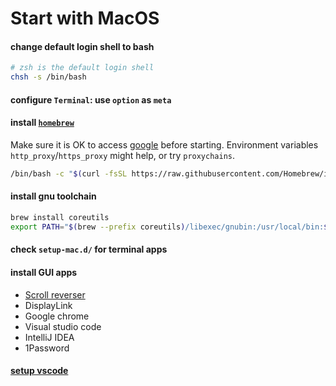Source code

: # Start with MacOS

#### change default login shell to bash

``` sh
# zsh is the default login shell
chsh -s /bin/bash
```

#### configure `Terminal`: use `option` as `meta`

#### install [`homebrew`](https://brew.sh/)

Make sure it is OK to access [google](https://google.com/) before starting. Environment variables `http_proxy`/`https_proxy` might help, or try `proxychains`.

``` bash
/bin/bash -c "$(curl -fsSL https://raw.githubusercontent.com/Homebrew/install/HEAD/install.sh)"
```

#### install gnu toolchain

``` bash
brew install coreutils
export PATH="$(brew --prefix coreutils)/libexec/gnubin:/usr/local/bin:$PATH"
```

#### check `setup-mac.d/` for terminal apps

#### install GUI apps

  - [Scroll reverser](https://pilotmoon.com/scrollreverser/)
  - DisplayLink
  - Google chrome
  - Visual studio code
  - IntelliJ IDEA
  - 1Password

#### [setup vscode](./vscode.md)
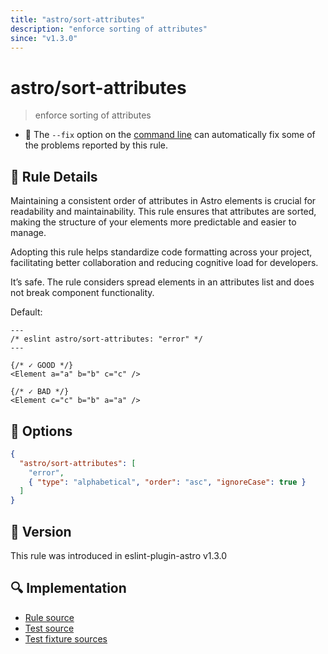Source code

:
 ```yaml
---
title: "astro/sort-attributes"
description: "enforce sorting of attributes"
since: "v1.3.0"
---
```


# astro/sort-attributes

> enforce sorting of attributes

- 🔧 The `--fix` option on the [command line](https://eslint.org/docs/user-guide/command-line-interface#fixing-problems) can automatically fix some of the problems reported by this rule.

## 📖 Rule Details

Maintaining a consistent order of attributes in Astro elements is crucial for readability and maintainability. This rule ensures that attributes are sorted, making the structure of your elements more predictable and easier to manage.

Adopting this rule helps standardize code formatting across your project, facilitating better collaboration and reducing cognitive load for developers.

It’s safe. The rule considers spread elements in an attributes list and does not break component functionality.

Default:

<ESLintCodeBlock fix>

<!--eslint-skip-->

```astro
---
/* eslint astro/sort-attributes: "error" */
---

{/* ✓ GOOD */}
<Element a="a" b="b" c="c" />

{/* ✓ BAD */}
<Element c="c" b="b" a="a" />
```

</ESLintCodeBlock>

## 🔧 Options

```json
{
  "astro/sort-attributes": [
    "error", 
    { "type": "alphabetical", "order": "asc", "ignoreCase": true }
  ]
}
```

## 🚀 Version

This rule was introduced in eslint-plugin-astro v1.3.0

## 🔍 Implementation

- [Rule source](https://github.com/ota-meshi/eslint-plugin-astro/blob/main/src/rules/sort-attributes.ts)
- [Test source](https://github.com/ota-meshi/eslint-plugin-astro/blob/main/tests/src/rules/sort-attributes.ts)
- [Test fixture sources](https://github.com/ota-meshi/eslint-plugin-astro/tree/main/tests/fixtures/rules/sort-attributes)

_AIM OF THE TASK_
The records above must be printed exactly, but the pictures they hold should be omitted.

_EXERCISE SOLUTION_
Source code

: # Start with MacOS

#### change default login shell to bash

``` sh
# zsh is the default login shell
chsh -s /bin/bash
```

#### configure `Terminal`: use `option` as `meta`

#### install [`homebrew`](https://brew.sh/)

Make sure it is OK to access [google](https://google.com/) before starting. Environment variables `http_proxy`/`https_proxy` might help, or try `proxychains`.

``` bash
/bin/bash -c "$(curl -fsSL https://raw.githubusercontent.com/Homebrew/install/HEAD/install.sh)"
```

#### install gnu toolchain

``` bash
brew install coreutils
export PATH="$(brew --prefix coreutils)/libexec/gnubin:/usr/local/bin:$PATH"
```

#### check `setup-mac.d/` for terminal apps

#### install GUI apps

  - [Scroll reverser](https://pilotmoon.com/scrollreverser/)
  - DisplayLink
  - Google chrome
  - Visual studio code
  - IntelliJ IDEA
  - 1Password

#### [setup vscode](./vscode.md)
Source code

:
 ```yaml
---
title: "astro/sort-attributes"
description: "enforce sorting of attributes"
since: "v1.3.0"
---
```


# astro/sort-attributes

> enforce sorting of attributes

- 🔧 The `--fix` option on the [command line](https://eslint.org/docs/user-guide/command-line-interface#fixing-problems) can automatically fix some of the problems reported by this rule.

## 📖 Rule Details

Maintaining a consistent order of attributes in Astro elements is crucial for readability and maintainability. This rule ensures that attributes are sorted, making the structure of your elements more predictable and easier to manage.

Adopting this rule helps standardize code formatting across your project, facilitating better collaboration and reducing cognitive load for developers.

It’s safe. The rule considers spread elements in an attributes list and does not break component functionality.

Default:

<ESLintCodeBlock fix>

<!--eslint-skip-->

```astro
---
/* eslint astro/sort-attributes: "error" */
---

{/* ✓ GOOD */}
<Element a="a" b="b" c="c" />

{/* ✓ BAD */}
<Element c="c" b="b" a="a" />
```

</ESLintCodeBlock>

## 🔧 Options

```json
{
  "astro/sort-attributes": [
    "error", 
    { "type": "alphabetical", "order": "asc", "ignoreCase": true }
  ]
}
```

## 🚀 Version

This rule was introduced in eslint-plugin-astro v1.3.0

## 🔍 Implementation

- [Rule source](https://github.com/ota-meshi/eslint-plugin-astro/blob/main/src/rules/sort-attributes.ts)
- [Test source](https://github.com/ota-meshi/eslint-plugin-astro/blob/main/tests/src/rules/sort-attributes.ts)
- [Test fixture sources](https://github.com/ota-meshi/eslint-plugin-astro/tree/main/tests/fixtures/rules/sort-attributes)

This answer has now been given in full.